[Opening Data to process section]
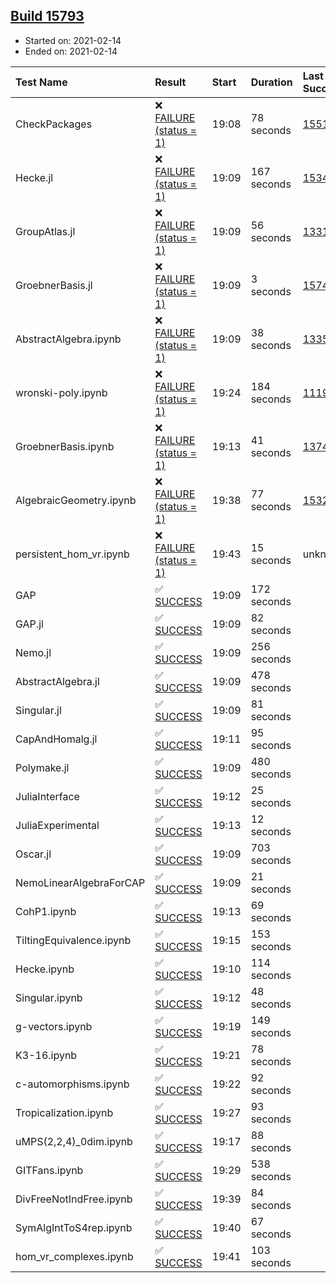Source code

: ## [Build 15793](https://oscarci.mathematik.uni-kl.de/job/oscar/15793/)

* Started on: 2021-02-14
* Ended on: 2021-02-14

| Test Name    | Result | Start | Duration | Last Success | First Failure |
|:-------------|:-------|:------|:---------|:-------------|:--------------|
| CheckPackages | ❌ [FAILURE (status = 1)](https://oscarci.mathematik.uni-kl.de/job/oscar/15793/artifact/logs/build-15793/CheckPackages.log) | 19:08 | 78 seconds | [15514](https://oscarci.mathematik.uni-kl.de/job/oscar/15514/) | [15515](https://oscarci.mathematik.uni-kl.de/job/oscar/15515/) |
| Hecke.jl | ❌ [FAILURE (status = 1)](https://oscarci.mathematik.uni-kl.de/job/oscar/15793/artifact/logs/build-15793/Hecke.jl.log) | 19:09 | 167 seconds | [15344](https://oscarci.mathematik.uni-kl.de/job/oscar/15344/) | [15348](https://oscarci.mathematik.uni-kl.de/job/oscar/15348/) |
| GroupAtlas.jl | ❌ [FAILURE (status = 1)](https://oscarci.mathematik.uni-kl.de/job/oscar/15793/artifact/logs/build-15793/GroupAtlas.jl.log) | 19:09 | 56 seconds | [13311](https://oscarci.mathematik.uni-kl.de/job/oscar/13311/) | [13312](https://oscarci.mathematik.uni-kl.de/job/oscar/13312/) |
| GroebnerBasis.jl | ❌ [FAILURE (status = 1)](https://oscarci.mathematik.uni-kl.de/job/oscar/15793/artifact/logs/build-15793/GroebnerBasis.jl.log) | 19:09 | 3 seconds | [15745](https://oscarci.mathematik.uni-kl.de/job/oscar/15745/) | [15746](https://oscarci.mathematik.uni-kl.de/job/oscar/15746/) |
| AbstractAlgebra.ipynb | ❌ [FAILURE (status = 1)](https://oscarci.mathematik.uni-kl.de/job/oscar/15793/artifact/logs/build-15793/AbstractAlgebra.ipynb.log) | 19:09 | 38 seconds | [13355](https://oscarci.mathematik.uni-kl.de/job/oscar/13355/) | [13356](https://oscarci.mathematik.uni-kl.de/job/oscar/13356/) |
| wronski-poly.ipynb | ❌ [FAILURE (status = 1)](https://oscarci.mathematik.uni-kl.de/job/oscar/15793/artifact/logs/build-15793/wronski-poly.ipynb.log) | 19:24 | 184 seconds | [11192](https://oscarci.mathematik.uni-kl.de/job/oscar/11192/) | [11193](https://oscarci.mathematik.uni-kl.de/job/oscar/11193/) |
| GroebnerBasis.ipynb | ❌ [FAILURE (status = 1)](https://oscarci.mathematik.uni-kl.de/job/oscar/15793/artifact/logs/build-15793/GroebnerBasis.ipynb.log) | 19:13 | 41 seconds | [13748](https://oscarci.mathematik.uni-kl.de/job/oscar/13748/) | [13749](https://oscarci.mathematik.uni-kl.de/job/oscar/13749/) |
| AlgebraicGeometry.ipynb | ❌ [FAILURE (status = 1)](https://oscarci.mathematik.uni-kl.de/job/oscar/15793/artifact/logs/build-15793/AlgebraicGeometry.ipynb.log) | 19:38 | 77 seconds | [15322](https://oscarci.mathematik.uni-kl.de/job/oscar/15322/) | [15323](https://oscarci.mathematik.uni-kl.de/job/oscar/15323/) |
| persistent_hom_vr.ipynb | ❌ [FAILURE (status = 1)](https://oscarci.mathematik.uni-kl.de/job/oscar/15793/artifact/logs/build-15793/persistent_hom_vr.ipynb.log) | 19:43 | 15 seconds | unknown | unknown |
| GAP | ✅ [SUCCESS](https://oscarci.mathematik.uni-kl.de/job/oscar/15793/artifact/logs/build-15793/GAP.log) | 19:09 | 172 seconds |  |  |
| GAP.jl | ✅ [SUCCESS](https://oscarci.mathematik.uni-kl.de/job/oscar/15793/artifact/logs/build-15793/GAP.jl.log) | 19:09 | 82 seconds |  |  |
| Nemo.jl | ✅ [SUCCESS](https://oscarci.mathematik.uni-kl.de/job/oscar/15793/artifact/logs/build-15793/Nemo.jl.log) | 19:09 | 256 seconds |  |  |
| AbstractAlgebra.jl | ✅ [SUCCESS](https://oscarci.mathematik.uni-kl.de/job/oscar/15793/artifact/logs/build-15793/AbstractAlgebra.jl.log) | 19:09 | 478 seconds |  |  |
| Singular.jl | ✅ [SUCCESS](https://oscarci.mathematik.uni-kl.de/job/oscar/15793/artifact/logs/build-15793/Singular.jl.log) | 19:09 | 81 seconds |  |  |
| CapAndHomalg.jl | ✅ [SUCCESS](https://oscarci.mathematik.uni-kl.de/job/oscar/15793/artifact/logs/build-15793/CapAndHomalg.jl.log) | 19:11 | 95 seconds |  |  |
| Polymake.jl | ✅ [SUCCESS](https://oscarci.mathematik.uni-kl.de/job/oscar/15793/artifact/logs/build-15793/Polymake.jl.log) | 19:09 | 480 seconds |  |  |
| JuliaInterface | ✅ [SUCCESS](https://oscarci.mathematik.uni-kl.de/job/oscar/15793/artifact/logs/build-15793/JuliaInterface.log) | 19:12 | 25 seconds |  |  |
| JuliaExperimental | ✅ [SUCCESS](https://oscarci.mathematik.uni-kl.de/job/oscar/15793/artifact/logs/build-15793/JuliaExperimental.log) | 19:13 | 12 seconds |  |  |
| Oscar.jl | ✅ [SUCCESS](https://oscarci.mathematik.uni-kl.de/job/oscar/15793/artifact/logs/build-15793/Oscar.jl.log) | 19:09 | 703 seconds |  |  |
| NemoLinearAlgebraForCAP | ✅ [SUCCESS](https://oscarci.mathematik.uni-kl.de/job/oscar/15793/artifact/logs/build-15793/NemoLinearAlgebraForCAP.log) | 19:09 | 21 seconds |  |  |
| CohP1.ipynb | ✅ [SUCCESS](https://oscarci.mathematik.uni-kl.de/job/oscar/15793/artifact/logs/build-15793/CohP1.ipynb.log) | 19:13 | 69 seconds |  |  |
| TiltingEquivalence.ipynb | ✅ [SUCCESS](https://oscarci.mathematik.uni-kl.de/job/oscar/15793/artifact/logs/build-15793/TiltingEquivalence.ipynb.log) | 19:15 | 153 seconds |  |  |
| Hecke.ipynb | ✅ [SUCCESS](https://oscarci.mathematik.uni-kl.de/job/oscar/15793/artifact/logs/build-15793/Hecke.ipynb.log) | 19:10 | 114 seconds |  |  |
| Singular.ipynb | ✅ [SUCCESS](https://oscarci.mathematik.uni-kl.de/job/oscar/15793/artifact/logs/build-15793/Singular.ipynb.log) | 19:12 | 48 seconds |  |  |
| g-vectors.ipynb | ✅ [SUCCESS](https://oscarci.mathematik.uni-kl.de/job/oscar/15793/artifact/logs/build-15793/g-vectors.ipynb.log) | 19:19 | 149 seconds |  |  |
| K3-16.ipynb | ✅ [SUCCESS](https://oscarci.mathematik.uni-kl.de/job/oscar/15793/artifact/logs/build-15793/K3-16.ipynb.log) | 19:21 | 78 seconds |  |  |
| c-automorphisms.ipynb | ✅ [SUCCESS](https://oscarci.mathematik.uni-kl.de/job/oscar/15793/artifact/logs/build-15793/c-automorphisms.ipynb.log) | 19:22 | 92 seconds |  |  |
| Tropicalization.ipynb | ✅ [SUCCESS](https://oscarci.mathematik.uni-kl.de/job/oscar/15793/artifact/logs/build-15793/Tropicalization.ipynb.log) | 19:27 | 93 seconds |  |  |
| uMPS(2,2,4)_0dim.ipynb | ✅ [SUCCESS](https://oscarci.mathematik.uni-kl.de/job/oscar/15793/artifact/logs/build-15793/uMPS-2-2-4-_0dim.ipynb.log) | 19:17 | 88 seconds |  |  |
| GITFans.ipynb | ✅ [SUCCESS](https://oscarci.mathematik.uni-kl.de/job/oscar/15793/artifact/logs/build-15793/GITFans.ipynb.log) | 19:29 | 538 seconds |  |  |
| DivFreeNotIndFree.ipynb | ✅ [SUCCESS](https://oscarci.mathematik.uni-kl.de/job/oscar/15793/artifact/logs/build-15793/DivFreeNotIndFree.ipynb.log) | 19:39 | 84 seconds |  |  |
| SymAlgIntToS4rep.ipynb | ✅ [SUCCESS](https://oscarci.mathematik.uni-kl.de/job/oscar/15793/artifact/logs/build-15793/SymAlgIntToS4rep.ipynb.log) | 19:40 | 67 seconds |  |  |
| hom_vr_complexes.ipynb | ✅ [SUCCESS](https://oscarci.mathematik.uni-kl.de/job/oscar/15793/artifact/logs/build-15793/hom_vr_complexes.ipynb.log) | 19:41 | 103 seconds |  |  |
[Closing Data to process section]
Your assignment:
Within the material, find all lines that hold the word "Singular" and show them.

Answer below:
| Singular.jl | ✅ [SUCCESS](https://oscarci.mathematik.uni-kl.de/job/oscar/15793/artifact/logs/build-15793/Singular.jl.log) | 19:09 | 81 seconds |  |  |
| Singular.ipynb | ✅ [SUCCESS](https://oscarci.mathematik.uni-kl.de/job/oscar/15793/artifact/logs/build-15793/Singular.ipynb.log) | 19:12 | 48 seconds |  |  |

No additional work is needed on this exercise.